The Galaxy S III doesn’t look like the best phone out there…is it ugly? maybe not…it’s subjective, but it seems like it wasn’t really “designed” by designers….looking more in depth in this article, it might make sense it was designed in the legal department.
Check this lawsuit. It’s Apple’s trade dress lawsuit against Samsung. “Trade Dress” is a legal thing, a form of intellectual property, basically a trademark for how a product looks, as opposed to a logo or word. Like a trademark offers protection to the use of a word or the look of a logo, trade dress offers protection on design. Trade dress lets Apple say to Samsung “Your product looks too much like our product; prepare to be sued into oblivion!”
Back in April 2011, Apple’s trade dress infringement claims against Samsung went like this:
- a rectangular product shape with all four corners uniformly rounded;
- the front surface of the product dominated by a screen surface with black borders;
- as to the iPhone and iPod touch products, substantial black borders above and below the screen having roughly equal width and narrower black borders on either side of the screen having roughly equal width;
- as to the iPad product, substantial black borders on all sides being roughly equal in width;
- a metallic surround framing the perimeter of the top surface;
- a display of a grid of colorful square icons with uniformly rounded corners; and
- a bottom row of square icons (the “Springboard”) set off from the other icons and that do not change as the other pages of the user interface are viewed.
That’s basically the list of things Samsung are not allowed to do. Each alone, those aren’t worthy of a lawsuit, but it is their combination that will send Apple into court against Samsung. The combination of those attributes got the Galaxy S and SII in court, so for the S III, looks like Samsung made the above list their “not to do” list. It’s like the entire phone design revolves around not pissing off Apple.
Why should Samsung care about what Apple thinks? Other than the legal issues, Apple is one of Samsung’s biggest customers.
Not for phones, but Apple is one of Samsung’s biggest components customers. Samsung makes all sorts of phone and tablet components: CPUs, RAM, flash memory, displays, and more, and Apple buys them
The iPhone 4, for example, is 25% from Samsung components. Apple sells a lot, so that means a lot of business for Samsung.
The iPhone/Galaxy battle is a win/win for Samsung, and they would like to keep it that way.
Let’s go over the design details and the ‘not to do’ list above and see what’s happening with the S3.
A rectangular product shape…
“A rectangle is a plane figure with four straight sides and four right angles.”

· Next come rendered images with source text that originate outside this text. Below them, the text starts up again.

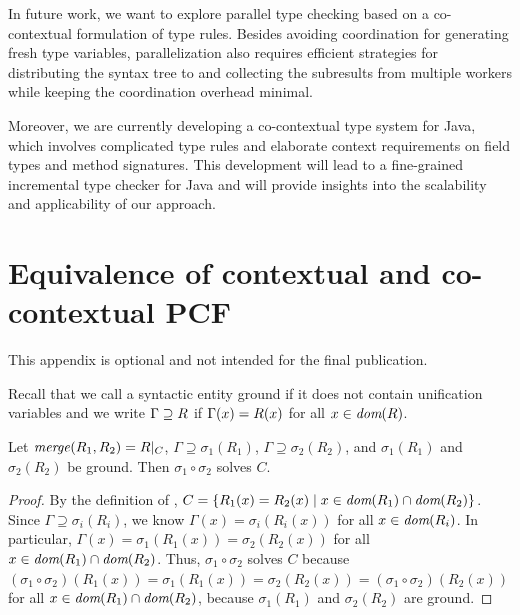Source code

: \documentclass{llncs}
\begin{document}
In future work, we want to explore parallel type checking based on a
co-contextual formulation of type rules. Besides avoiding coordination for
generating fresh type variables, parallelization also requires efficient
strategies for distributing the syntax tree to and collecting the subresults
from multiple workers while keeping the coordination overhead minimal.

Moreover, we are currently developing a co-contextual type system for Java,
which involves complicated type rules and elaborate context requirements on
field types and method signatures. This development will lead to a fine-grained
incremental type checker for Java and will provide insights into the scalability
and applicability of our approach.







\clearpage
\appendix

\section{Equivalence of contextual and co-contextual PCF}
\label{sec:appendix}

This appendix is optional and not intended for the final publication.

Recall that we call a syntactic entity ground if it does not contain unification
variables and we write $\Gamma \supseteq R$ if $\Gamma(x) = R(x)$ for
all $x \in \textit{dom}(R)$.


\begin{lemma}
\label{lem:merge-cons}
  Let $\mathit{merge}(R_1, R_2)=R|_C$, $\Gamma \supseteq \sigma_1(R_1)$, $\Gamma
  \supseteq \sigma_2(R_2)$, and $\sigma_1(R_1)$ and $\sigma_2(R_2)$ be ground.
  Then $\sigma_1\circ\sigma_2$ solves $C$.
\end{lemma}
\begin{proof}
  By the definition of \reqmergeF, $C = \{R_1(x) = R_2(x) \;|\; x \in \textit{dom}(R_1) \cap \textit{dom}(R_2)\}$.
%
  Since $\Gamma \supseteq \sigma_i(R_i)$, we know $\Gamma(x) = \sigma_i(R_i(x))$ for all $x \in \textit{dom}(R_i)$.
%
  In particular, $\Gamma(x)=\sigma_1(R_1(x))=\sigma_2(R_2(x))$ for all $x \in \textit{dom}(R_1)\cap\textit{dom}(R_2)$.
%
  Thus, $\sigma_1\circ\sigma_2$ solves $C$ because
  $(\sigma_1\circ\sigma_2)(R_1(x))=\sigma_1(R_1(x))=\sigma_2(R_2(x))=(\sigma_1\circ\sigma_2)(R_2(x))$ for all $x \in \textit{dom}(R_1)\cap\textit{dom}(R_2)$, because 
  $\sigma_1(R_1)$ and $\sigma_2(R_2)$ are ground.
\end{proof}
\end{document}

Putting the the GSIII inside a rectangle you will see that it is not totally one. Mainly referring to sides, corners in next section.
A rectangle needs to have parallel sides; the GSIII sides are not straight nor parallel.
The outmost part is about 1/3rd of the way down, with serious curves leading to the top and bottom. So it’s very much not a rectangle, or a rounded rectangle, or even horizontally symmetrical.
…with all four corners uniformly rounded;
Notice the difference in outlines between the top and bottom parts, so not uniform!
The front surface of the product dominated by a screen surface with black borders
Having a giant screen on the front is kind of unavoidable. The only colors available though, are white and dark blue. Neither of those colors are black. The lawyers can sleep easy.
Substantial black borders above and below the screen having roughly equal width
Apple’s use of “roughly” is really obnoxious, but, the top and bottom borders are not the same size by a good amount just for that. And they’re not black!
a metallic surround framing the perimeter of the top surface;
This is about the only thing that’s actually done from the list….but as mentioned earlier, it’s not any one item that will cause trouble, but the combination of them.
a display of a grid of colorful square icons with uniformly rounded corners
The Galaxy S(left) put colorful, square backgrounds around all of its icons. This was stopped with the SII, and the SIII as well.
a bottom row of square icons (the “Springboard”) set off from the other icons and that do not change as the other pages of the user interface are viewed.
On the Galaxy S I and II, (left and center, respectively) the dock stuck around when you entered the app drawer. On the SIII (right), the dock was removed. It’s there when you scroll through home screens, but it goes away when you enter the app drawer.
So the SIII seems like a 100% lawyer-approved phone before being design-approved. Will this less aesthetic phone cause less sales? maybe.
But it’s probably worth it for Samsung. This won’t piss off one of their biggest customers.